Research Findings

Three primary themes emerged from the data and are presented in the order of greatest increase in frequency from the application to transition essays. CPI students consistently discussed: (a) personal formation, (b) educational formation, and (c) community formation as influences the CPI had on them. The students articulated these themes in ways that were both distinct and inherently interrelated. The three concepts were commonly connected in the following way: CPI student reflections consistently described how the educational experience has affected their personal, moral, and spiritual development, and how this impact has equipped them to engage others and to build strong communities through personal service. A scries of quotes from these essays illustrate each theme that emerged from our data analysis. For each student, we provide a quote from his application material, marked as “A,” and then from his essay required for transitioning from the certificate program to the Associate degree program, which will be marked as “T.”

Theme 1: Personal Formation

The CPI seeks to contribute to students’ personal formation by helping them sec themselves as significant moral and spiritual leaders within a prison environment. Students are first encouraged to consider what is required for a person to become a moral and spiritual person, and then they are asked how moral and spiritual character equips one to become a moral and spiritual leader. It is often the case that a prison environment does not easily allow for personal moral and spiritual development, let alone for inmates to identify themselves as moral and spiritual leaders. Within the prison, inmates and employees often exhibit suspicion, if not cynicism, when another inmate claims to have moral and spiritual character or expresses the desire to be a leader in those realms. The CPI attempts to provide a space where both of these personal capacities can be cultivated among students. In order to foster moral and spiritual character, early courses focus on how students sec the world, others, and their own sense of vocation. Later courses in pastoral care, ministry leadership, social work, and counseling offer opportunities for students to practice moral and spiritual leadership.
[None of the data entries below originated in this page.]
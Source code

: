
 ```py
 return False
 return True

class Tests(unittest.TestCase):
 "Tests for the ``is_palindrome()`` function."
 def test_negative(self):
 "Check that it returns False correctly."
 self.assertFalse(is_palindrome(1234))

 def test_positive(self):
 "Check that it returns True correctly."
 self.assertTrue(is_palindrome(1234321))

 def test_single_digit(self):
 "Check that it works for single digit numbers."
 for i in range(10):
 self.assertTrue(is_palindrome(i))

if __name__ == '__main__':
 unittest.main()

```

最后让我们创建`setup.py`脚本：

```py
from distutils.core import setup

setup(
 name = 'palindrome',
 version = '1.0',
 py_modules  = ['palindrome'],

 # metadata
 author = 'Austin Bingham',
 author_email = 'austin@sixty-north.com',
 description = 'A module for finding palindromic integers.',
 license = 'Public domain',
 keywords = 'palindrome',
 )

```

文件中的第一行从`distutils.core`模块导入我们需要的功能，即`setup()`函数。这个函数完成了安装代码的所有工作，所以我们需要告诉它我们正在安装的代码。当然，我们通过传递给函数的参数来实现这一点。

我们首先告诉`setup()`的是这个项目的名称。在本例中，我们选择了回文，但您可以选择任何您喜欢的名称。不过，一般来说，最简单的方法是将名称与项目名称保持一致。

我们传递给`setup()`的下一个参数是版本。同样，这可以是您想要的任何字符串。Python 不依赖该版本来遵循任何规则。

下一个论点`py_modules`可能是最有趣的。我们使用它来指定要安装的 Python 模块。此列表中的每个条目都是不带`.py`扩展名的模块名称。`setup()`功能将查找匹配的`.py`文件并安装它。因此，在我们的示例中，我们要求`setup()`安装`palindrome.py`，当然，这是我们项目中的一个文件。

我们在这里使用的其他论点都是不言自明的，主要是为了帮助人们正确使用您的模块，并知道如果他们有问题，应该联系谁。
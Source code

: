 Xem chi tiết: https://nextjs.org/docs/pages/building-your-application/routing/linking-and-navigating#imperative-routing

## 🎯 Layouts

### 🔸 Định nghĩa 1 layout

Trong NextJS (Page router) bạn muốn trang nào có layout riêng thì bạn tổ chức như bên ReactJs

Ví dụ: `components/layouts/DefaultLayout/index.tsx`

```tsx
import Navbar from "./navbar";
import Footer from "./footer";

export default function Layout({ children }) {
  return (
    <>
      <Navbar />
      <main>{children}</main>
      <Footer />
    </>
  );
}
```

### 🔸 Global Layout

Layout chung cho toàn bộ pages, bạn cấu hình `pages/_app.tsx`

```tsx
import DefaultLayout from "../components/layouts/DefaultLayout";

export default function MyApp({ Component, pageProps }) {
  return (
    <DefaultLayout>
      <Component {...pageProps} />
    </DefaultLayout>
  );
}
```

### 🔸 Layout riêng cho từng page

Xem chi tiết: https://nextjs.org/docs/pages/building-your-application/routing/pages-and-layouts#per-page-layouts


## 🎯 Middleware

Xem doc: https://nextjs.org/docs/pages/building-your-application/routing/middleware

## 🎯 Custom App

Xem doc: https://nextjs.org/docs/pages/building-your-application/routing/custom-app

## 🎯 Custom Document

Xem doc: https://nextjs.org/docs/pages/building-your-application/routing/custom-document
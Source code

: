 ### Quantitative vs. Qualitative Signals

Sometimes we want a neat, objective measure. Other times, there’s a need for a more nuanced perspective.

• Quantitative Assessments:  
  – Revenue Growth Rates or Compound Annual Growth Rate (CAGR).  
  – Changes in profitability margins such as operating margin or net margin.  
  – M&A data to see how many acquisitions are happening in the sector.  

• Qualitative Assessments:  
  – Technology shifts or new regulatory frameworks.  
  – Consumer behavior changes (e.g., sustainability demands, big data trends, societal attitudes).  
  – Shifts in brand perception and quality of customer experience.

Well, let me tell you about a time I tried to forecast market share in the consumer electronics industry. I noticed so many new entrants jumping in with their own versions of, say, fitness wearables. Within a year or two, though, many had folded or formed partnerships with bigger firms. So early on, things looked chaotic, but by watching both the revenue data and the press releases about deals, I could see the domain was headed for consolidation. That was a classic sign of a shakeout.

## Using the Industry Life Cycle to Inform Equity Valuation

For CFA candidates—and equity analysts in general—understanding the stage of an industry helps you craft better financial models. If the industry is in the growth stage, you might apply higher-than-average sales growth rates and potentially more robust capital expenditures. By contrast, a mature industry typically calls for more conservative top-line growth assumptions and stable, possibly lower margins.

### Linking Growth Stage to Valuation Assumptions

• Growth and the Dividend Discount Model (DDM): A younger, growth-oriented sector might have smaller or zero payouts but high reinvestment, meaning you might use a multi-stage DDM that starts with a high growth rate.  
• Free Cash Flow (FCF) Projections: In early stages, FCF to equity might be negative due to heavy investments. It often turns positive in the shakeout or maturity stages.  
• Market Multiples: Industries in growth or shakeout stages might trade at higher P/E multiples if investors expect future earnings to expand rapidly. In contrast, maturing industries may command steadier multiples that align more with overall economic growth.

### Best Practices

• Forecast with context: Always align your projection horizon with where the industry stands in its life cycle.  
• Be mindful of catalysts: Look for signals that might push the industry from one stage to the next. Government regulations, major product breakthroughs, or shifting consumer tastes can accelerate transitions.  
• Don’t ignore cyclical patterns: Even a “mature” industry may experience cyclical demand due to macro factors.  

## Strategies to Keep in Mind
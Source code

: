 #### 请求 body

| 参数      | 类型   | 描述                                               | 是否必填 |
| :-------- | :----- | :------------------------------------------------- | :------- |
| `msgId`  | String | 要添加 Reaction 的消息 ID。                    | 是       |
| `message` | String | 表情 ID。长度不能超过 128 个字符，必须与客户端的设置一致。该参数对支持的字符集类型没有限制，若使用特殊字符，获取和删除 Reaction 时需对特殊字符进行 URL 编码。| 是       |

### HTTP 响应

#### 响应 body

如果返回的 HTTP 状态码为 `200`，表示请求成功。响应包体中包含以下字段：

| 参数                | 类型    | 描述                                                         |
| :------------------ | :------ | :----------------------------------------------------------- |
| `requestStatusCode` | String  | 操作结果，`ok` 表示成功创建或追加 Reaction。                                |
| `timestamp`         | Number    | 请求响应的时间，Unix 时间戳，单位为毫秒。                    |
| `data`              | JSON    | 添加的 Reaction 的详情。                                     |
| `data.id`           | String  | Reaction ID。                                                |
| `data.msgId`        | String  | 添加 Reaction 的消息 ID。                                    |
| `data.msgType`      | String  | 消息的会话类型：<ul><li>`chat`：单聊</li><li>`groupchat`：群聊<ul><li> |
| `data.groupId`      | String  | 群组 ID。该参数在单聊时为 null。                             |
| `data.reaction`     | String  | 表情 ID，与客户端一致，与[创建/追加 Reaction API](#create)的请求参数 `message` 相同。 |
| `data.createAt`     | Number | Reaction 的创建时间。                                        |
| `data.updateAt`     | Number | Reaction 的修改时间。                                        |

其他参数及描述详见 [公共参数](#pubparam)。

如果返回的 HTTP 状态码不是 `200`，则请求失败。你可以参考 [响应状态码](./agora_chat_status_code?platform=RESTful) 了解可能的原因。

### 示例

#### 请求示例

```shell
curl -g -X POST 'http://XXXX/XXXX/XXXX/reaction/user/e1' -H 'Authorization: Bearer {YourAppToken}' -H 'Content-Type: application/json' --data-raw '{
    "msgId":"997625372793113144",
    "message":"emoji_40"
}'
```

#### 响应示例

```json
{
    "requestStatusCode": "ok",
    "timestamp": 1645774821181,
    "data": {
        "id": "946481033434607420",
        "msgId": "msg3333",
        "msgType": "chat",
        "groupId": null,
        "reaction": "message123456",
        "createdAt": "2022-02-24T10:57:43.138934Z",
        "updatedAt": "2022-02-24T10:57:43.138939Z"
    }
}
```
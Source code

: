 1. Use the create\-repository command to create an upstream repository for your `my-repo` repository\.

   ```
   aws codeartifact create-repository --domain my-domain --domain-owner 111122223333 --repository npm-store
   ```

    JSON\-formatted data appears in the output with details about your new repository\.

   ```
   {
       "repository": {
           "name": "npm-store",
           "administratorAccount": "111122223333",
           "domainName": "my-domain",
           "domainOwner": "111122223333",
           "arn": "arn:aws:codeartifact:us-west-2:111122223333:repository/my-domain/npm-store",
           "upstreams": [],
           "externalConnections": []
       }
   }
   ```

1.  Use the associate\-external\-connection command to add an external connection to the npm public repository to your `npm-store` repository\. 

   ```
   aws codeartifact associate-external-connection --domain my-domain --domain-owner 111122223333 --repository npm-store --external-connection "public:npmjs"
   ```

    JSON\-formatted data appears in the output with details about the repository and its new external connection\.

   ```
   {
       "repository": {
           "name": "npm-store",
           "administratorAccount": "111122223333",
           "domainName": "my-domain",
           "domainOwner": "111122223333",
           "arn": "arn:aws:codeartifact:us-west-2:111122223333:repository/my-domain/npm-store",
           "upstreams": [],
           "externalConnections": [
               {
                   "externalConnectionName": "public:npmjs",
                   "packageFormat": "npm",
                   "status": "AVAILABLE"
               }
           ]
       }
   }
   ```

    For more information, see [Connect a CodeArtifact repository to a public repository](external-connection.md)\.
All students in the pilot study addressed the topic of personal formation in regard to moral and spiritual leadership in their application essays, with 50 out of 57 students indicating that personal formation was an important reason for pursuing a Calvin education. By the time of the transition essays, however, all 57 students identified personal formation as a key motivation for continuing their Calvin education. It is also interesting to note that frequently students’ comments from the application essays arc quite general and lack specific ways in which the students want to develop personally and serve or help others. In contrast, the quotes from the transition essays are much more specific, identifying the need to listen to others, acknowledge the significance and need of other “voices” or “thoughts,” and that to do so contributes to a moral (and spiritual) community that can inspire, give hope, bolster self-worth, build confidence, and provide purpose. For instance, consider the following sets of quotes from one of the students:

A: “I believe God is sovereign over my life and has a destiny for me to fulfill within his kingdom ... I believe I can make a difference in the lives of people for Christ, and in turn, change my environment to the glory of God.”

T: “I recognize the power of education to not only educate and inform, but to change and form the individual both spiritually and morally. I recognize that an important part of learning is accepting that everyone has a voice and that voice is an important contribution to the discussion ... which allows me to be confident when trying to inspire others and give them hope.”

One of the differences between the first and second quotes is that the student moves from a more general claim about wanting to make a difference in another’s life to a more specific claim about how he can make a difference, namely, by way of allowing other students to have a “voice” and acknowledging another person’s contribution. Along with this acknowledgement, the claim is also made that these actions will both inspire and give hope to another.

What is also worth noting is that the specific practices these students identify, such as listening to and acknowledging the worth of the other, are not only requirements for academic success but also for the building and maintaining of moral communities. In other words, these students are connecting their personal formation to social skills for the wider prison community and beyond, recognizing that education has the potential for moral and spiritual formation. Again, consider the following:

A: “I desired this opportunity to better my education and for better insight to enrich my education, my relationship with God, and develop the skills to better serve others.”

T: “The classroom discipline has given me tools to want to really hear others’ thoughts, listen to their differences, and allow others to be themselves. I have confidence, purpose, and self-worth, something I never knew would bring change into my heart and life. The staff of CPI and students around me have nurtured me into something I thought I never could have seen or experienced.”

Here the student moves from general language about enriching his life and serving others to hearing others’ “thoughts,” “differences,” and allowing others to “be themselves.” In turn, this ability to listen without judgment provides confidence, purpose, and self-worth, identifying specific attributes in terms of his personal formation and development. In sum, students were able to move from general descriptions about what they perceived as the benefits of the program to specific ways in which they have grown morally and spiritually from participating in the program, identifying concrete features of their personal formation.